Share ownership becoming more concentrated, shows MSCI research

Jul 12, 2022
Growing concentration of ownership and control of global equities could result in a loss of influence, and make engagement with listed companies more difficult, warns firm

Equities ownership concentration has rapidly increased in recent years, according to new research from MSCI, which shows that 46 percent of firms on the MSCI ACWI Index (the firm’s flagship global equity index) now have one or more shareholders or shareholder blocks holding 30 percent or more of the company’s voting shares. The firm considers a company with one or more shareholders or shareholder blocks holding 30 percent or more of the company’s voting shares to be a ‘controlled company’.

In 2015, less than a third of companies (32 percent) had such an ownership concentration.
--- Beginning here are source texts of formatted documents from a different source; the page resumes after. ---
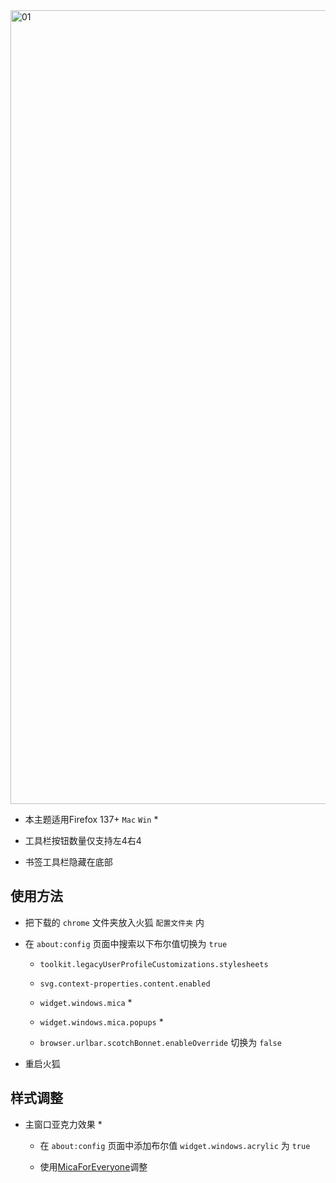 <picture>
<source media="(prefers-color-scheme: light)" srcset="https://github.com/user-attachments/assets/12f5fbd0-fa2b-47bd-b891-6fb6be44252c">
<source media="(prefers-color-scheme: dark)" srcset="https://github.com/user-attachments/assets/2dffdcdf-a123-4a23-b8b6-9c7beb7439fa">
<img width="1270" alt="01">
</picture>

- 本主题适用Firefox 137+ `Mac` `Win` *

- 工具栏按钮数量仅支持左4右4

- 书签工具栏隐藏在底部

## 使用方法

- 把下载的 `chrome` 文件夹放入火狐 `配置文件夹` 内

- 在 `about:config` 页面中搜索以下布尔值切换为 `true`

  - `toolkit.legacyUserProfileCustomizations.stylesheets`

  - `svg.context-properties.content.enabled`
 
  - `widget.windows.mica` *
 
  - `widget.windows.mica.popups` *
 
  - `browser.urlbar.scotchBonnet.enableOverride` 切换为 `false`

- 重启火狐

## 样式调整

- 主窗口亚克力效果 *

  - 在 `about:config` 页面中添加布尔值 `widget.windows.acrylic` 为 `true`

  - 使用[MicaForEveryone](https://github.com/MicaForEveryone/MicaForEveryone)调整
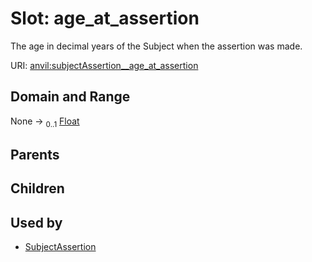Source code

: 
# Slot: age_at_assertion

The age in decimal years of the Subject when the assertion was made.

URI: [anvil:subjectAssertion__age_at_assertion](https://anvilproject.org/acr-harmonized-data-model/subjectAssertion__age_at_assertion)


## Domain and Range

None &#8594;  <sub>0..1</sub> [Float](types/Float.md)

## Parents


## Children


## Used by

 * [SubjectAssertion](SubjectAssertion.md)
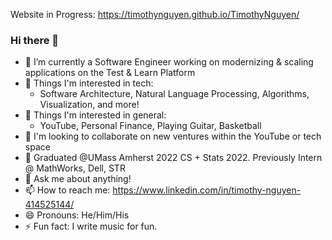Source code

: Website in Progress:
https://timothynguyen.github.io/TimothyNguyen/

### Hi there 👋
- 🔭 I’m currently a Software Engineer working on modernizing & scaling applications on the Test & Learn Platform
- 🌱 Things I'm interested in tech:
    - Software Architecture, Natural Language Processing, Algorithms, Visualization, and more!
- 🌱 Things I'm interested in general:
    - YouTube, Personal Finance, Playing Guitar, Basketball
- 👯 I'm looking to collaborate on new ventures within the YouTube or tech space
- 🤔 Graduated @UMass Amherst 2022 CS + Stats 2022. Previously Intern @ MathWorks, Dell, STR
- 💬 Ask me about anything!
- 📫 How to reach me: https://www.linkedin.com/in/timothy-nguyen-414525144/
- 😄 Pronouns: He/Him/His
- ⚡ Fun fact: I write music for fun.


<!--
**TimothyNguyen/TimothyNguyen** is a ✨ _special_ ✨ repository because its `README.md` (this file) appears on your GitHub profile.

Here are some ideas to get you started:

- 🔭 I’m currently working on ...
- 🌱 I’m currently learning ...
- 👯 I’m looking to collaborate on ...
- 🤔 I’m looking for help with ...
- 💬 Ask me about ...
- 📫 How to reach me: ...
- 😄 Pronouns: ...
- ⚡ Fun fact: ...
-->
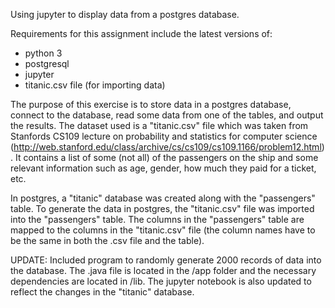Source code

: Using jupyter to display data from a postgres database. 

Requirements for this assignment include the latest versions of:
- python 3 
- postgresql 
- jupyter 
- titanic.csv file (for importing data)

The purpose of this exercise is to store data in a postgres database, connect to the database, read some data from one of the tables, and output the results. The dataset used is a "titanic.csv" file which was taken from Stanfords CS109 lecture on probability and statistics for computer science (http://web.stanford.edu/class/archive/cs/cs109/cs109.1166/problem12.html). It contains a list of some (not all) of the passengers on the ship and some relevant information such as age, gender, how much they paid for a ticket, etc. 

In postgres, a "titanic" database was created along with the "passengers" table. To generate the data in postgres, the "titanic.csv" file was imported into the "passengers" table. The columns in the "passengers" table are mapped to the columns in the "titanic.csv" file (the column names have to be the same in both the .csv file and the table). 

UPDATE:
Included program to randomly generate 2000 records of data into the database. The .java file is located in the /app folder and the necessary dependencies are located in /lib.
The jupyter notebook is also updated to reflect the changes in the "titanic" database.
Even among companies without a controlling shareholder, concentration has increased over the last five years – especially among US listed companies and certain sectors, says the firm.  

In contrast, it says that widely held companies dropped from representing more than half (52 percent) to 40 percent of the index market cap, while the percentage of companies that were widely held dropped from 41 percent to just 23 percent – something MSCI describes as ‘another clear indicator of increased ownership concentration’.

Among widely held and principal-shareholder companies globally, BlackRock and Vanguard are the biggest holders. BlackRock held 5 percent or more of 638 index constituents (458 of which were US listed), with an average holding size of 7.5 percent, and Vanguard held 5 percent or more of 424 index constituents (395 of which were US listed), with an average holding size of 9.4 percent.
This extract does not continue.